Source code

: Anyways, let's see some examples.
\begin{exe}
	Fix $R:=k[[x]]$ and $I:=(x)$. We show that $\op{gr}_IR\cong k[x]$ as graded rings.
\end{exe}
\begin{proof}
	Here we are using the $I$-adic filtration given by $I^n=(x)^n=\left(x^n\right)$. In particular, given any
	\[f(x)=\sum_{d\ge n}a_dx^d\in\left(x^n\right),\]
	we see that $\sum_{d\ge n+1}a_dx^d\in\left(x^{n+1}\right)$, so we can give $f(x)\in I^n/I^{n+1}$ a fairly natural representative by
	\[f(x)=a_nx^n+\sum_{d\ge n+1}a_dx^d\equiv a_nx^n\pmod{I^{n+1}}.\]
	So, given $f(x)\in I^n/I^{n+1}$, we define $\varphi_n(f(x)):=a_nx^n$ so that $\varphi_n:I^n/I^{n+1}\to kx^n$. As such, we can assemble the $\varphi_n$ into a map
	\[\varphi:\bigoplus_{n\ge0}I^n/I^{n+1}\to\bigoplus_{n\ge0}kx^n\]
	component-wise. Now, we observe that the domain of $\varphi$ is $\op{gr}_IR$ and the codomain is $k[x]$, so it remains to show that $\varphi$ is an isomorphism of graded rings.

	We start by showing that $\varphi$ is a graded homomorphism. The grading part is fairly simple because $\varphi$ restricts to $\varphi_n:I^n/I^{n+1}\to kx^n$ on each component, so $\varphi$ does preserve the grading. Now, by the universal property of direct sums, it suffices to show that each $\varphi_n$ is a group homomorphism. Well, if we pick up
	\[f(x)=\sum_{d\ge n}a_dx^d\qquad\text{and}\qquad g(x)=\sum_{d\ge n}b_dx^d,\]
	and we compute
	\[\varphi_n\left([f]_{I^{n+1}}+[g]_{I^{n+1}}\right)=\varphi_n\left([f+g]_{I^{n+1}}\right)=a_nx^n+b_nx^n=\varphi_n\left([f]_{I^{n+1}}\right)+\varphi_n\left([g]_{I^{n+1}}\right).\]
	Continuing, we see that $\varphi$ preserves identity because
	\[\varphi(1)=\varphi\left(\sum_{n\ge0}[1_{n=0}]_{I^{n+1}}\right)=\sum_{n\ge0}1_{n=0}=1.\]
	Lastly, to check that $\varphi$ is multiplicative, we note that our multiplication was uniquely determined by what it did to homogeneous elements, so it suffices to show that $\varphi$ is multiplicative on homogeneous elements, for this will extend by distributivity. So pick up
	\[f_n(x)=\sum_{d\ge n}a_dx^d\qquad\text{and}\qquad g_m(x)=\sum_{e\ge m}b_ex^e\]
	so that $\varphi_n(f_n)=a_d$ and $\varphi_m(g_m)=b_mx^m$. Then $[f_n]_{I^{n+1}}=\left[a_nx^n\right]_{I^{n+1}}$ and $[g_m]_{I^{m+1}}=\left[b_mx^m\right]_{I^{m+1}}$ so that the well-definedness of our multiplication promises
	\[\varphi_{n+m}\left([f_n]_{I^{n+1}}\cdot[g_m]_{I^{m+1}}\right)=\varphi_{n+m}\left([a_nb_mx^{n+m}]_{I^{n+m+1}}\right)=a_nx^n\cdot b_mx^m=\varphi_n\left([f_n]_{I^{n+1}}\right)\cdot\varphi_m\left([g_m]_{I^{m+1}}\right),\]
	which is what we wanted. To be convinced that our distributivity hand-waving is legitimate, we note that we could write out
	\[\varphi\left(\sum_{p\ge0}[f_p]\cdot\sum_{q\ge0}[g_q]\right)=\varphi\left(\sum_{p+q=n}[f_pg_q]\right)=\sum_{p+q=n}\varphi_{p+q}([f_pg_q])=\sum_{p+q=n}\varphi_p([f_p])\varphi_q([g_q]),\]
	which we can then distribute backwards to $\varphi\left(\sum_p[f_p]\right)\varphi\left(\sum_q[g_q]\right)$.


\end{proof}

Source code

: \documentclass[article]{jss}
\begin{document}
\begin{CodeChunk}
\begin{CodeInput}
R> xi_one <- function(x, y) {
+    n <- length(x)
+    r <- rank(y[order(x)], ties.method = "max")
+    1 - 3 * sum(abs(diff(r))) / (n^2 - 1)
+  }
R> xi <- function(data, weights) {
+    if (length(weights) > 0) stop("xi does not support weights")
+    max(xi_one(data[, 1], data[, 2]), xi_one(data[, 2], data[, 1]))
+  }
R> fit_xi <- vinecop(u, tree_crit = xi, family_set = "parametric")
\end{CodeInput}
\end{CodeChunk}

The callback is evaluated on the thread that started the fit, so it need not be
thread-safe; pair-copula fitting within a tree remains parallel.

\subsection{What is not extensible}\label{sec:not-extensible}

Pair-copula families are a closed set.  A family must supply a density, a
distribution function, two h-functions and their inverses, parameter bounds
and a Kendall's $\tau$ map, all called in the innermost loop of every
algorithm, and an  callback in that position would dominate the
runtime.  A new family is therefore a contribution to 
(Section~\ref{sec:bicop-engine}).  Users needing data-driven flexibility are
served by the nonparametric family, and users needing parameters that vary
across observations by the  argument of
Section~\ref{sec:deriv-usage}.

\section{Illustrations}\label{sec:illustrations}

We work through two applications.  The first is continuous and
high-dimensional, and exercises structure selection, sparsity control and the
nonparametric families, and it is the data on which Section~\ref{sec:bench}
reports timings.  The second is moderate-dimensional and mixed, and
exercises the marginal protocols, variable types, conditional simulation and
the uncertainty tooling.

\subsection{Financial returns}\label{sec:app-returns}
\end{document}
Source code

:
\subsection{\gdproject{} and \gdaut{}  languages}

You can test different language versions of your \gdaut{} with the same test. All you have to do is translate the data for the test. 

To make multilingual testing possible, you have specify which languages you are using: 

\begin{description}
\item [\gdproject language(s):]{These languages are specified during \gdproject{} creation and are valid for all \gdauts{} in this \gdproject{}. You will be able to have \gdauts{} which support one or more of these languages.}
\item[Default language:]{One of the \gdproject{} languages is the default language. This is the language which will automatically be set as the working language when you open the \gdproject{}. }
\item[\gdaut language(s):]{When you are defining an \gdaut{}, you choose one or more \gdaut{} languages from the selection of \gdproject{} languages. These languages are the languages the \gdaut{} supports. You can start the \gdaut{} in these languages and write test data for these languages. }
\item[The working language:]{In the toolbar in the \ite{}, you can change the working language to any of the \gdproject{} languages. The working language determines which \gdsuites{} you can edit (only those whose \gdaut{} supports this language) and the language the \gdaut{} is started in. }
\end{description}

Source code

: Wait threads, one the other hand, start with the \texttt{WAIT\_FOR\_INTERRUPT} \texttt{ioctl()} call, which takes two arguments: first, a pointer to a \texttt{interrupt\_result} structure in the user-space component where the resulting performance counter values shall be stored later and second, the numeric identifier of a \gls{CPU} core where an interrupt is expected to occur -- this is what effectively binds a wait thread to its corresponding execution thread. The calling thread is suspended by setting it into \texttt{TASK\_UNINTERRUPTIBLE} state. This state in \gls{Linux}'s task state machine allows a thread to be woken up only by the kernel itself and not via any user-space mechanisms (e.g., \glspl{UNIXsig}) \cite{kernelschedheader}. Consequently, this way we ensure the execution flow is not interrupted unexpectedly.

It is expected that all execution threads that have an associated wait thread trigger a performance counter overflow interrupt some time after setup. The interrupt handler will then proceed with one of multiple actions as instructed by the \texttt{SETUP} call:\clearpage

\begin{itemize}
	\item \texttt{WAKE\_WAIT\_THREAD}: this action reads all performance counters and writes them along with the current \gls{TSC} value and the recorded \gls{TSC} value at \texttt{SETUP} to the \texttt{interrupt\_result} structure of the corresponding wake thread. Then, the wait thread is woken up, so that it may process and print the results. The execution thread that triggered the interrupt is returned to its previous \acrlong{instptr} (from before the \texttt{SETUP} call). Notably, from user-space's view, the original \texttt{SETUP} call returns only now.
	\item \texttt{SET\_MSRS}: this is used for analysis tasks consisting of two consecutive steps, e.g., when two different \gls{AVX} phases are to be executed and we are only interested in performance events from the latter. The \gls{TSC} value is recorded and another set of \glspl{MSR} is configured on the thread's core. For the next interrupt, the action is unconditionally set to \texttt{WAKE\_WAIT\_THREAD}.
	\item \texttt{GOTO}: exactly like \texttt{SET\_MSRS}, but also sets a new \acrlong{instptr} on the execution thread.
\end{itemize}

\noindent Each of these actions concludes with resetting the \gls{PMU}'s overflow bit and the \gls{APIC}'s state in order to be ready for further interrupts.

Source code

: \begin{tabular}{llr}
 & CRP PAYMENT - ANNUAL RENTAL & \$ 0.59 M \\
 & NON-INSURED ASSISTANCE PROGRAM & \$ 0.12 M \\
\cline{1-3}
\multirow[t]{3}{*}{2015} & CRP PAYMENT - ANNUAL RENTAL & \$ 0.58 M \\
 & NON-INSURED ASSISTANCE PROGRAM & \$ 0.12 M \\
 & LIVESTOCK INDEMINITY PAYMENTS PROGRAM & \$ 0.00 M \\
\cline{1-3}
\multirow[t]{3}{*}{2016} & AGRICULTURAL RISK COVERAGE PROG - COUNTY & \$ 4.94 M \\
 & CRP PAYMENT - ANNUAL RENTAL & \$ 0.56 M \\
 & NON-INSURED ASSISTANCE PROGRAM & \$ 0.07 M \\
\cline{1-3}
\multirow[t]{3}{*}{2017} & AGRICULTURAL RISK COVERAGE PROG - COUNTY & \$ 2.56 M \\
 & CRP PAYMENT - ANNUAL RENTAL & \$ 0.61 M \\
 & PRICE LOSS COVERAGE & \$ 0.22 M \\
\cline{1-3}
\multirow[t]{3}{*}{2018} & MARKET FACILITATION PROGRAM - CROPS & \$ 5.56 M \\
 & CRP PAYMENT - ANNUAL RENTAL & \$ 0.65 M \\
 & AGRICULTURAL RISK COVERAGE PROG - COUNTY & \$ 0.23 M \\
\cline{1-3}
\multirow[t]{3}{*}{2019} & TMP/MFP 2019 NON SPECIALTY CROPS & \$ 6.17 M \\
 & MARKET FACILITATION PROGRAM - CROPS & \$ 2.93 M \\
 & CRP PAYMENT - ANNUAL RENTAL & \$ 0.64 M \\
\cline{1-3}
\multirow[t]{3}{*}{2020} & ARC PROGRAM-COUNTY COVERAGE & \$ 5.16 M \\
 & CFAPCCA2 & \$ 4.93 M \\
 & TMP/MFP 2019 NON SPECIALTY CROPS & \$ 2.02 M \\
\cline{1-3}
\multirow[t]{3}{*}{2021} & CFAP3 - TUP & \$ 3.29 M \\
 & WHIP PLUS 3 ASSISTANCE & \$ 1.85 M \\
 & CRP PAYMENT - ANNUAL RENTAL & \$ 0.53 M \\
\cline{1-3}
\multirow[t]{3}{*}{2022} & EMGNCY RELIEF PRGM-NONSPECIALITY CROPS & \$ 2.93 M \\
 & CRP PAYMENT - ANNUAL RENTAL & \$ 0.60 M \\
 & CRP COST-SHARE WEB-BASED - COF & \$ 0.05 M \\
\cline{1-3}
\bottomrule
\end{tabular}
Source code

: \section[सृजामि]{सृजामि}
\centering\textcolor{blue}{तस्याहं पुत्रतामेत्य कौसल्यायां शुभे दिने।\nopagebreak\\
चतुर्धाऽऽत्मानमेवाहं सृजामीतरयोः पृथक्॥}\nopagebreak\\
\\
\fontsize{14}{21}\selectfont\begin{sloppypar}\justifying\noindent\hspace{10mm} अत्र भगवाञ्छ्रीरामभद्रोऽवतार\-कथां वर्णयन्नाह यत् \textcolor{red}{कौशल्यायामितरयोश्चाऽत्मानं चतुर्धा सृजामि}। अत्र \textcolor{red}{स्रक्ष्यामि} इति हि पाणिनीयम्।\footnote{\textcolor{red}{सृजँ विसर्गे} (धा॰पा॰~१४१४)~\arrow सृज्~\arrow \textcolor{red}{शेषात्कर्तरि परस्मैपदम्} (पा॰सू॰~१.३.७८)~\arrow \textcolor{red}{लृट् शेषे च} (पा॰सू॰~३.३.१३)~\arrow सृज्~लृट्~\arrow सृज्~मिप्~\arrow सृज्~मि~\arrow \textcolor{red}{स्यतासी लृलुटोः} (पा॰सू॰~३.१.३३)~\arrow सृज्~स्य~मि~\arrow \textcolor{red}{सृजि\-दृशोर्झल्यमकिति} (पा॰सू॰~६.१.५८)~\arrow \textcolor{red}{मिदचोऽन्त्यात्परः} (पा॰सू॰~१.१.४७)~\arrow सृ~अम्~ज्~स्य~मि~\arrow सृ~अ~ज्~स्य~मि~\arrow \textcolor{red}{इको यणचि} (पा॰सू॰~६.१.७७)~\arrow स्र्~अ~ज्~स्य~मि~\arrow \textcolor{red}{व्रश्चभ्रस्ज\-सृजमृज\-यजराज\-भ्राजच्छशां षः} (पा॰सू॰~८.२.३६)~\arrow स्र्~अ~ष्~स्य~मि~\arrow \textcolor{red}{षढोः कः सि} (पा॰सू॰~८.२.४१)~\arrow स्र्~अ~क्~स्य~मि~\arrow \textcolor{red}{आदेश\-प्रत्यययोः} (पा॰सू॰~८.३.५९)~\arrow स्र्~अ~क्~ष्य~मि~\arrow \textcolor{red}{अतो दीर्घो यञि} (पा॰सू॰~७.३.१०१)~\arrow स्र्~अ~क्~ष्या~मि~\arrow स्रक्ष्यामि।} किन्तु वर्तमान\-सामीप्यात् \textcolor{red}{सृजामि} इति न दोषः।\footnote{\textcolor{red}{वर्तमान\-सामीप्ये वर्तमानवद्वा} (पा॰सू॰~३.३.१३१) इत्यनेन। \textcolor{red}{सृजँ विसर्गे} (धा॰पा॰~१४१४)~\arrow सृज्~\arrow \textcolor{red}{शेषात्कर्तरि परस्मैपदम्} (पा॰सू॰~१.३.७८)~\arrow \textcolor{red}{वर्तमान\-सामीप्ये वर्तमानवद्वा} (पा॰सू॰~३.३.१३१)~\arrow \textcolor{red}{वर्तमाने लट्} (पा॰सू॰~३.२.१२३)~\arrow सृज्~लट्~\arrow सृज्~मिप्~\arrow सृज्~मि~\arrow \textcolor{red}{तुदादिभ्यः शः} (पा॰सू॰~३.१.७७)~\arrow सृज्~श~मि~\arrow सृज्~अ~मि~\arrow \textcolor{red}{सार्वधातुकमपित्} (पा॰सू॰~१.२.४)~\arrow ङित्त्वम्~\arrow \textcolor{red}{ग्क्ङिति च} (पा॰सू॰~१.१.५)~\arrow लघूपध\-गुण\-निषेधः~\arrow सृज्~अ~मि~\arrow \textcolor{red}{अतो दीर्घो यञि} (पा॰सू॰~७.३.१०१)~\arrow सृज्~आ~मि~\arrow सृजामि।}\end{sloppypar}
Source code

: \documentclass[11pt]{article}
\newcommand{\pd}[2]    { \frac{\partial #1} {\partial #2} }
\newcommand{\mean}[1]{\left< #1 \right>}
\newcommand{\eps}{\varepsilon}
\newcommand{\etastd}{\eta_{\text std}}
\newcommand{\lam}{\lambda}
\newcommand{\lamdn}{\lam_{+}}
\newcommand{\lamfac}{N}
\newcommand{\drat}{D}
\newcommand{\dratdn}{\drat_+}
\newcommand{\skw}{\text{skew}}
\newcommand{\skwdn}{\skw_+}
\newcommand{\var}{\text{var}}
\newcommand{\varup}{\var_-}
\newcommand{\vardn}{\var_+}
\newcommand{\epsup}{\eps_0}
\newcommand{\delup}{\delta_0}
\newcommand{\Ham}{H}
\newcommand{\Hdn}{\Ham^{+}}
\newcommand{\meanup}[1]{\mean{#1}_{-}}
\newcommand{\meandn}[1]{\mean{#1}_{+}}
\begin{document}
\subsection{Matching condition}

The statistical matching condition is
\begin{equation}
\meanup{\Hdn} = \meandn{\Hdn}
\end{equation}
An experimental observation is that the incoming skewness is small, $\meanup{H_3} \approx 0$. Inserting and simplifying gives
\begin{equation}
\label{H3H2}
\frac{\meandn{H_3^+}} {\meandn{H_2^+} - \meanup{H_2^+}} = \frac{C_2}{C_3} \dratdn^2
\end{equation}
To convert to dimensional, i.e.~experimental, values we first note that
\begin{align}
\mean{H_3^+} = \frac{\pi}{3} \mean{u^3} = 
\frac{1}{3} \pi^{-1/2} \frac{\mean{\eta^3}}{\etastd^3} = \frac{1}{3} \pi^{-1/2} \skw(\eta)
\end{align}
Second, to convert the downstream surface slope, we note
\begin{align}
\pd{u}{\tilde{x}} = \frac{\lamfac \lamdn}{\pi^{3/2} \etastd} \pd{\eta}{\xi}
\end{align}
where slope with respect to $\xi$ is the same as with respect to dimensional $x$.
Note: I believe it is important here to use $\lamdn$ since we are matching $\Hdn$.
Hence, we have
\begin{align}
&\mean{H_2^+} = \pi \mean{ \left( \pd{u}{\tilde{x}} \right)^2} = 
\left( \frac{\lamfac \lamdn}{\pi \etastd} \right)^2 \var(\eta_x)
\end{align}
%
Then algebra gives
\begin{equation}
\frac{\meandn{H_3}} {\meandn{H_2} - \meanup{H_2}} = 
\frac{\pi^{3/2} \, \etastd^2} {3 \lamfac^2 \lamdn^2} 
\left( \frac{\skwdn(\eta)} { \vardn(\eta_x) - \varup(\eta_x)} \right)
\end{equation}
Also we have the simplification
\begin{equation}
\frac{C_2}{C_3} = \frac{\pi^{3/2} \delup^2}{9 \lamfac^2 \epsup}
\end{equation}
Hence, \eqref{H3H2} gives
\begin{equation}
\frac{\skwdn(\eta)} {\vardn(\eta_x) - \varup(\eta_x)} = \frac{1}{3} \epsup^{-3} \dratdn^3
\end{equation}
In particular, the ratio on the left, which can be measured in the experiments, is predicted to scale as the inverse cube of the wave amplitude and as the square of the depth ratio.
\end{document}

================================

EXERCISE OBJECTIVE: Please give the number of lines in the data above that include the string "supports", and nothing else.

SOLUTION FOR THIS PROBLEM: 2